Candle in the Darkness
“I’ll go find out for you, Caroline,” Daddy said. “In the meantime, you’ve got to keep your hopes up.” But I saw him swallow a good stiff drink to fortify himself before leaving on horseback. I waited, sick at heart, unable to hug Tessie with her enormous belly in the way. I told myself that if Daddy galloped up the hill, the news would be good; if he took his time coming home, the news was bad.
“ ‘Yea, though I walk through the valley of the shadow of death,’ ” Tessie read aloud, “ ‘I will fear no evil: for thou art with me. . . .’ ”
I waited. One hour slowly turned into two.
When I heard a horse trotting up the street I forced myself to walk downstairs to the foyer. Daddy burst through the door, his face flushed and dripping with sweat. “He’s all right, Caroline. Charles and Jonathan both came through it safely.”
I sank to the floor, weeping and thanking God.

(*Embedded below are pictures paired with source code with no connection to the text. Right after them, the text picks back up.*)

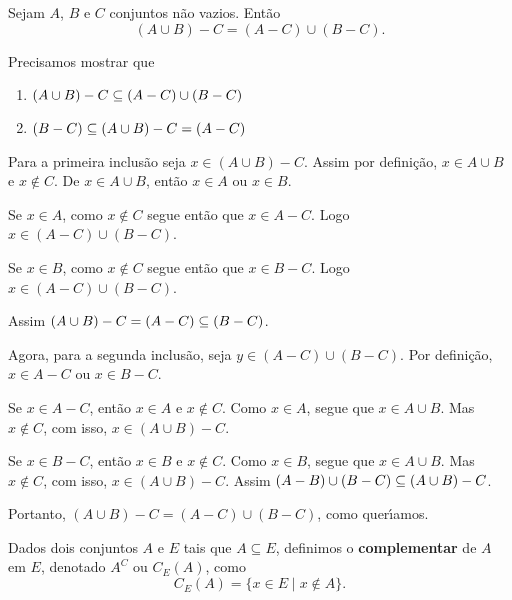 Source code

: \begin{proposicao}
    Sejam $A$, $B$ e $C$ conjuntos n\~ao vazios. Ent\~ao
    \[
        (A \cup B) - C = (A - C) \cup (B - C).
    \]
\end{proposicao}
\begin{prova}
    Precisamos mostrar que
    \begin{enumerate}[label={\arabic*})]
        \item $(A \cup B) - C \subseteq (A - C) \cup (B - C)$
        \item $(B - C) \subseteq (A \cup B) - C = (A - C)$
    \end{enumerate}
    Para a primeira inclus\~ao seja $x \in (A \cup B) - C$. Assim por defini\c{c}\~ao, $x \in A \cup B$ e $x \notin C$. De $x \in A \cup B$, ent\~ao $x \in A$ ou $x \in B$.

    Se $x \in A$, como $x \notin C$ segue ent\~ao que $x \in A - C$. Logo $x \in (A - C) \cup (B - C)$.

    Se $x \in B$, como $x \notin C$ segue ent\~ao que $x \in B - C$. Logo $x \in (A - C) \cup (B - C)$.

    Assim $(A \cup B) - C = (A - C) \subseteq (B - C)$.

    Agora, para a segunda inclus\~ao, seja $y \in (A - C) \cup (B - C)$. Por defini\c{c}\~ao, $x \in A - C$ ou $x \in B - C$.

    Se $x \in A - C$, ent\~ao $x \in A$ e $x \notin C$. Como $x \in A$, segue que $x \in A \cup B$. Mas $x \notin C$, com isso, $x \in (A \cup B) - C$.

    Se $x \in B - C$, ent\~ao $x \in B$ e $x \notin C$. Como $x \in B$, segue que $x \in A \cup B$. Mas $x \notin C$, com isso, $x \in (A \cup B) - C$.
    Assim $(A - B) \cup (B - C) \subseteq (A \cup B) - C$.

    Portanto, $(A \cup B) - C = (A - C) \cup (B - C)$, como quer{\'\i}amos.
\end{prova}

\begin{definicao}
    Dados dois conjuntos $A$ e $E$ tais que $A\subseteq E$, definimos o \textbf{complementar} de $A$ em $E$, denotado $A^C$ ou $C_E(A)$, como
    \[
        C_E(A) = \{ x \in E \mid x \notin A \}.
    \]

\end{definicao}

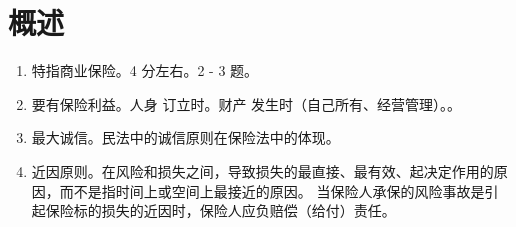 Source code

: \section{概述}
\begin{enumerate}
  \item 特指商业保险。4 分左右。2 - 3 题。
  \item 要有保险利益。人身 \yjt 订立时。财产 \yjt 发生时（自己所有、经营管理）。。
  \item 最大诚信。民法中的诚信原则在保险法中的体现。
  \item 近因原则。在风险和损失之间，导致损失的最直接、最有效、起决定作用的原因，而不是指时间上或空间上最接近的原因。
        当保险人承保的风险事故是引起保险标的损失的近因时，保险人应负赔偿（给付）责任。
\end{enumerate}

On a hot, muggy day in August, the police arrested a Richmond woman named Mary Caroline Allan on charges of espionage. I had been making regular trips to Mr. Ferguson’s booth in the farmers’ market with the information I’d gleaned from social gatherings and from my father’s many visitors, and the news of Mrs. Allan’s arrest alarmed me, reminding me of the dangerous path I was treading.

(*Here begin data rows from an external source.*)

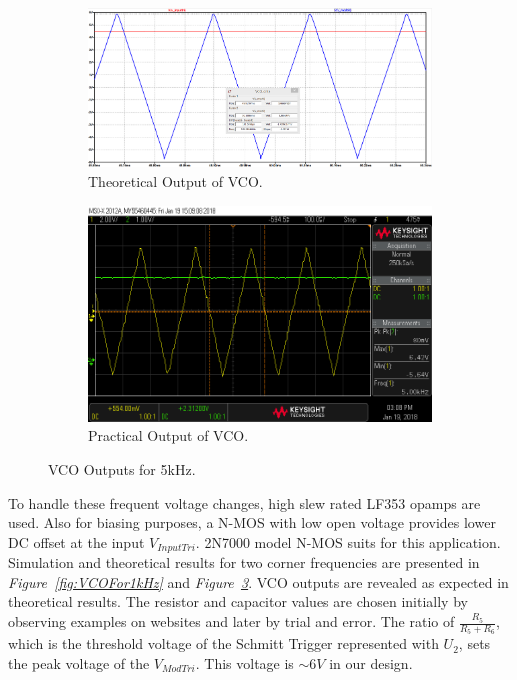 \documentclass[paper]{IEEEtran}
\begin{document}
\begin{figure}[t!]
	\centering
	\begin{subfigure}{.48\textwidth}
		\centering
		\includegraphics[width=1\linewidth]{scope_24_SimResult}
		\caption{Theoretical Output of VCO.}
		\label{fig:VCOFor5kHzTheoretical}
	\end{subfigure}%
	\newline
	\begin{subfigure}{.48\textwidth}
		\centering
		\includegraphics[width=1\linewidth]{scope_24}
		\caption{Practical Output of VCO.}
		\label{fig:VCOFor5kHzPractical}
	\end{subfigure}
	\caption{VCO Outputs for 5kHz.}
	\label{fig:VCOFor5kHz}
\end{figure}
To handle these frequent voltage changes, high slew rated LF353\cite{b2} opamps are used. Also for biasing purposes, a N-MOS with low open voltage provides lower DC offset at the input $V_{InputTri}$. 2N7000\cite{b3} model N-MOS suits for this application. Simulation and theoretical results for two corner frequencies are presented in \textit{Figure~\ref{fig:VCOFor1kHz}} and \textit{Figure~\ref{fig:VCOFor5kHz}}. VCO outputs are revealed as expected in theoretical results. The resistor and capacitor values are chosen initially by observing examples on websites\cite{b4} and later by trial and error. The ratio of $\frac{R_{5}}{R_{5}+R_{6}}$, which is the threshold voltage of the Schmitt Trigger represented with $U_{2}$, sets the peak voltage of the $V_{ModTri}$. This voltage is $\sim6V$ in our design.
\end{document}
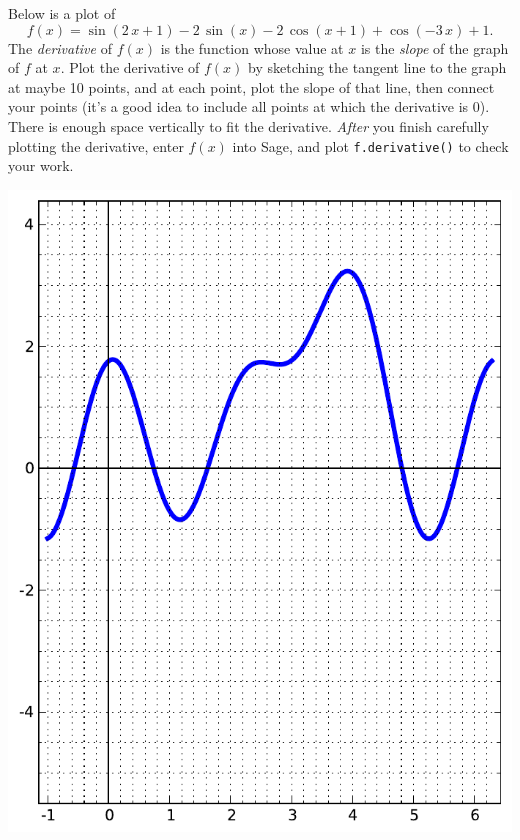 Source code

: Below is a plot of $$f(x)=\sin\left(2 \, x + 1\right) - 2 \, \sin\left(x\right) - 2 \, \cos\left(x + 1\right) + \cos\left(-3 \, x\right) + 1.$$  The {\em \color{red}derivative} of $f(x)$ is the function whose value at $x$ is the {\em slope} of the graph of $f$ at $x$.  Plot the derivative of $f(x)$ by sketching the tangent line to the graph at maybe 10 points, and at each point, plot the slope of that line, then connect your points (it's a good idea to include all points at which the derivative is 0).  There is enough space vertically to fit the derivative.  {\em After} you finish carefully plotting the derivative, enter $f(x)$ into Sage, and plot {\color{blue}\verb|f.derivative()|} to check your work.
\begin{center}\includegraphics{functions/52.pdf}\end{center}\newpage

On the very same day, Tessie went into labor. Ruby and Esther settled her into their quarters above the kitchen and forbade me to come anywhere near her. But I could hear Tessie’s cries of pain through the open windows, her suffering intensified by the afternoon’s sticky heat.
When Esther finally emerged with the good news that evening, she was wringing with sweat herself. “Tessie had herself a boy,” she said with a weary smile. “Another beautiful little boy. And I got myself a grandchild.” I was finally allowed upstairs to see them. “But just for a minute,” Esther warned.
Tessie looked exhausted but radiant. Her son, whom she’d named Isaac, had Josiah’s dark, scowling face. Tears filled my eyes as I thought of Grady.
“You go on out, now,” Esther said, shooing me. “I gonna give Tessie a bite to eat, then she gonna have herself a rest.”
Daddy had gone downtown on business, but I sat in the stair hall that sultry evening, watching out the window for his return. I barely gave him time to come through the front door before confronting him with the news. “Tessie had her baby . . . a little boy.”
Daddy looked flustered. “Well. I see.” Neither of us had ever said a word about her pregnancy but he certainly must have noticed it.
“I have a question,” I said, following him into the library. “Does her baby belong to us or to Jonathan, since he owns the baby’s father, Josiah?”
Daddy stared into space for a moment. “Josiah’s the father? Are you sure?” Then he came out of his trance and glanced around the room as if he weren’t sure where he was or how he got there. “Well. It doesn’t really matter who sired it. The child is the property of whoever owns the mother. Negro women never tell the truth about who the sire is.”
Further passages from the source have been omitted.